- Task to complete
Produce as output only the lines below starting at the line with "J. Rizzo, T." and continuing through the line with "Y. Gluck, N.", each one exactly as written.

- Source information
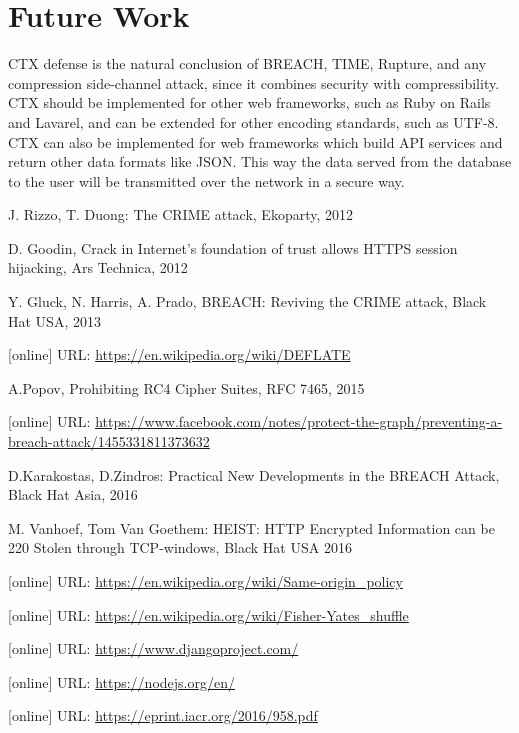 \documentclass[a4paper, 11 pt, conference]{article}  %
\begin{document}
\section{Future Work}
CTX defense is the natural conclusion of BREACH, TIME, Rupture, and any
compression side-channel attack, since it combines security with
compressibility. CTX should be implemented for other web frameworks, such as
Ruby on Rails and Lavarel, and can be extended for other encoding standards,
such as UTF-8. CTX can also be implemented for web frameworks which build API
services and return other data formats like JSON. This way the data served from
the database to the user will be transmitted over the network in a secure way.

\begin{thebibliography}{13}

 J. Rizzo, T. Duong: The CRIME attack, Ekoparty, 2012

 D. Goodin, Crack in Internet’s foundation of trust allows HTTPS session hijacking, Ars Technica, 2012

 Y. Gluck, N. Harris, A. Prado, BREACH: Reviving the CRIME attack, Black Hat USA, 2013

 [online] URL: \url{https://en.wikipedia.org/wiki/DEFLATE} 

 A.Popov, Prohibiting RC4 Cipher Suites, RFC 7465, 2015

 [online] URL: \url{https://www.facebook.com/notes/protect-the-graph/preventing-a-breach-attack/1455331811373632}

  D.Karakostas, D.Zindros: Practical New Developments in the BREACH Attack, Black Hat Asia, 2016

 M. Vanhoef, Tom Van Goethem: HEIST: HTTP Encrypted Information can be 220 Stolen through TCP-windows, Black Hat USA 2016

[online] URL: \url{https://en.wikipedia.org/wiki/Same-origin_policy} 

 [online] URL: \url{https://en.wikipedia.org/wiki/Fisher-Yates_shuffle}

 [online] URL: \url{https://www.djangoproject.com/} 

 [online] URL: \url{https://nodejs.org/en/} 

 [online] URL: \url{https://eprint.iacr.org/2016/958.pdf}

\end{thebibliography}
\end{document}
* * *
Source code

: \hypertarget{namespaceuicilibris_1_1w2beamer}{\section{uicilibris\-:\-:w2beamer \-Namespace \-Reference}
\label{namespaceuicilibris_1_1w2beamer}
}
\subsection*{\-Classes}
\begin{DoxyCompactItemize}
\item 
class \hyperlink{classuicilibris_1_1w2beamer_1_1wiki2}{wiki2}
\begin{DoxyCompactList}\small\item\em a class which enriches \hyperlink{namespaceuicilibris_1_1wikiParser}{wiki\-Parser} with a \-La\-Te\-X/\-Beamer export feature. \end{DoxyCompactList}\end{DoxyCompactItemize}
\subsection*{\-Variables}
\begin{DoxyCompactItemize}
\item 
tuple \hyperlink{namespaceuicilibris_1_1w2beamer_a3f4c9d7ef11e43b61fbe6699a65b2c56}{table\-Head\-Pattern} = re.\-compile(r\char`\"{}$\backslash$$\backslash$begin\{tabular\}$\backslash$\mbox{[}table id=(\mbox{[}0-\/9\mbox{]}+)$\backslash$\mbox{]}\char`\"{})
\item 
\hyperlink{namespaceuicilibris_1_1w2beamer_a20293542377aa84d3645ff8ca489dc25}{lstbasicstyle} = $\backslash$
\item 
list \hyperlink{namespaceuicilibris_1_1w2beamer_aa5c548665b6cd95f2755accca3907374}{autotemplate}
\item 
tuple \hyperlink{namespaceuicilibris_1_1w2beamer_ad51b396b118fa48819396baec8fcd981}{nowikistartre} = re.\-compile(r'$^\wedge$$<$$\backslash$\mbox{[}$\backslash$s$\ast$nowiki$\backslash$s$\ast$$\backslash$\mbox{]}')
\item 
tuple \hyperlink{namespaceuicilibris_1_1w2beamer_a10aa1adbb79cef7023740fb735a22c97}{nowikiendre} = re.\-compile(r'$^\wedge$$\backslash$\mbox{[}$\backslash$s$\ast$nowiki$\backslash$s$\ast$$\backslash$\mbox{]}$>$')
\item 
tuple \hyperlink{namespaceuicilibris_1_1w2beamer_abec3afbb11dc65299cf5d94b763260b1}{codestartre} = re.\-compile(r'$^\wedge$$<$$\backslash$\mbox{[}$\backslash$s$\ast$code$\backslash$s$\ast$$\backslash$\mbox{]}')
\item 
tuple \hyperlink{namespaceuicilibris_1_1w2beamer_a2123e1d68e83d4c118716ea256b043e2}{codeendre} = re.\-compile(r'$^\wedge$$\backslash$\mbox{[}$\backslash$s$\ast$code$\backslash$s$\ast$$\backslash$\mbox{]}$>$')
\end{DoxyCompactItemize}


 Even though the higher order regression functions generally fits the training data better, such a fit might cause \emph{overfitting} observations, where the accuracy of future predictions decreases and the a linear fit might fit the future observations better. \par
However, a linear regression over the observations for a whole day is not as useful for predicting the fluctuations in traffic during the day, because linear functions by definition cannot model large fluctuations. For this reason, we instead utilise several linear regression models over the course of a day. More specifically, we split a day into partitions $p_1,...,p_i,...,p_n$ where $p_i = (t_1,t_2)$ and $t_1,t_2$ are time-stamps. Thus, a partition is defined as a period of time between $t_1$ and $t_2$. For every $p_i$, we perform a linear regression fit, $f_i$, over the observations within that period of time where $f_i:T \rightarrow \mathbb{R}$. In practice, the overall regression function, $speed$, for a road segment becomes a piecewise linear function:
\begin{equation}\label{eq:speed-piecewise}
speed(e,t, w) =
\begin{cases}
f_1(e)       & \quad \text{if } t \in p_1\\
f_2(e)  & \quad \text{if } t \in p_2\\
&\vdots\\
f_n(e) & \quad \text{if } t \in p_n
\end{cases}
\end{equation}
==
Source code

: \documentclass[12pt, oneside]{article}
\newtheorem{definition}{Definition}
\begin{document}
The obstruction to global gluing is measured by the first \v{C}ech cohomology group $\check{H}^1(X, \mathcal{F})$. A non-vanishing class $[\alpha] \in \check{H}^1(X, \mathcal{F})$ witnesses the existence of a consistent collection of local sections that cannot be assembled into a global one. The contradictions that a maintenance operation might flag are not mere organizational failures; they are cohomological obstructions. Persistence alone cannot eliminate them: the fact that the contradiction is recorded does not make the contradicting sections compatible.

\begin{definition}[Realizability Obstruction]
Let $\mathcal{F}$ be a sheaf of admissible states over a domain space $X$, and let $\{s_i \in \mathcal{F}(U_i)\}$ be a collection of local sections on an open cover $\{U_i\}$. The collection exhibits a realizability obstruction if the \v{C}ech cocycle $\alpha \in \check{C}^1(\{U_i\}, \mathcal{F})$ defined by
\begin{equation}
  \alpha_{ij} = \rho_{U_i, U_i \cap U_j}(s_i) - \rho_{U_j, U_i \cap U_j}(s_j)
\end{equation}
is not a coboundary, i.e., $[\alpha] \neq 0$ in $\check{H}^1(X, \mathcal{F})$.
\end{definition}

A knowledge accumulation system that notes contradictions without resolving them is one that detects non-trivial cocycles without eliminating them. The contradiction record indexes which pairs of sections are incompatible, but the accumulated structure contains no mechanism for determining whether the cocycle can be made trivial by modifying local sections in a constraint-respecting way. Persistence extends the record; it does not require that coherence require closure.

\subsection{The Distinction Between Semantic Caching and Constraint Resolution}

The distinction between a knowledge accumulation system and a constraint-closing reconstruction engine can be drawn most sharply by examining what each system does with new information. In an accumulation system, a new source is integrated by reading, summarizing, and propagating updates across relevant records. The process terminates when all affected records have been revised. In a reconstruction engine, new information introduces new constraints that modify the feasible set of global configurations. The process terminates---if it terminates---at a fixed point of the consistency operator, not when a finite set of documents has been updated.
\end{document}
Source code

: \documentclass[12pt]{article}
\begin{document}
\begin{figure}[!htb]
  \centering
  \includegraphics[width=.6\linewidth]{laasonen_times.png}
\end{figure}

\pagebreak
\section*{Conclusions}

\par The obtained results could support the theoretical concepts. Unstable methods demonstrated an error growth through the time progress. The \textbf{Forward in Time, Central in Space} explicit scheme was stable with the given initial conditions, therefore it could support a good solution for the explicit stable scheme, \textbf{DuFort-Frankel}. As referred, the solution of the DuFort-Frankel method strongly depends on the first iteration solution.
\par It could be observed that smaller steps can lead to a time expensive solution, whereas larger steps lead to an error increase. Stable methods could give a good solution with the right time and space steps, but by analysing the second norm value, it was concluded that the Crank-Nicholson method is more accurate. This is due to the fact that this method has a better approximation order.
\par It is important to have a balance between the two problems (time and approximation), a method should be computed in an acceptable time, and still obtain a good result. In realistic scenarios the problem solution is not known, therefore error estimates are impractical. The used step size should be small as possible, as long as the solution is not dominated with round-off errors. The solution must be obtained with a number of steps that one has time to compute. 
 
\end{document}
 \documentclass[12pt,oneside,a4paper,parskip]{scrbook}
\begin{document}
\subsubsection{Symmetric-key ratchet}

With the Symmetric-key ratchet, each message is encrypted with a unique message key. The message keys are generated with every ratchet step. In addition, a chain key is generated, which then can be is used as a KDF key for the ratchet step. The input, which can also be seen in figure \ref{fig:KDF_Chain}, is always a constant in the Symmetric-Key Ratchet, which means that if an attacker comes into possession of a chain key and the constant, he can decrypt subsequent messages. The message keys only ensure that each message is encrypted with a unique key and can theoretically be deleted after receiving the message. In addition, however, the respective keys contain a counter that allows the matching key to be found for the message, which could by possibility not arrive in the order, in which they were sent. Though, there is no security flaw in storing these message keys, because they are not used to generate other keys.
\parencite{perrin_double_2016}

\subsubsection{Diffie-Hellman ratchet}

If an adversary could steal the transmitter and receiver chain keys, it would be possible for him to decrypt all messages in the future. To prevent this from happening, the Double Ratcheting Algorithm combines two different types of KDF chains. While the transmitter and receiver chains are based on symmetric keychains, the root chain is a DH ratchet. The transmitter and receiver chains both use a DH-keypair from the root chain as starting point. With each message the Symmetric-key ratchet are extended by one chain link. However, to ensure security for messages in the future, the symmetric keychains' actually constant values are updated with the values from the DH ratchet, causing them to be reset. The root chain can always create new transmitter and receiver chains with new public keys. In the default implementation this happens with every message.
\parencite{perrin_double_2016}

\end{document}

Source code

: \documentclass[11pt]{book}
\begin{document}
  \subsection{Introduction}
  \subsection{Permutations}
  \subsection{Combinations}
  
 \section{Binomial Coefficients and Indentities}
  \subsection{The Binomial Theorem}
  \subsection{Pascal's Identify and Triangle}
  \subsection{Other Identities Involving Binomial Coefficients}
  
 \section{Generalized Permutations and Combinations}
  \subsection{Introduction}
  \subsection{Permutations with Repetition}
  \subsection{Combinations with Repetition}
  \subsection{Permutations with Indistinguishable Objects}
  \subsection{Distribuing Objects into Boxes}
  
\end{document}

- Your solution
 J. Rizzo, T. Duong: The CRIME attack, Ekoparty, 2012

 D. Goodin, Crack in Internet’s foundation of trust allows HTTPS session hijacking, Ars Technica, 2012

 Y. Gluck, N. Harris, A. Prado, BREACH: Reviving the CRIME attack, Black Hat USA, 2013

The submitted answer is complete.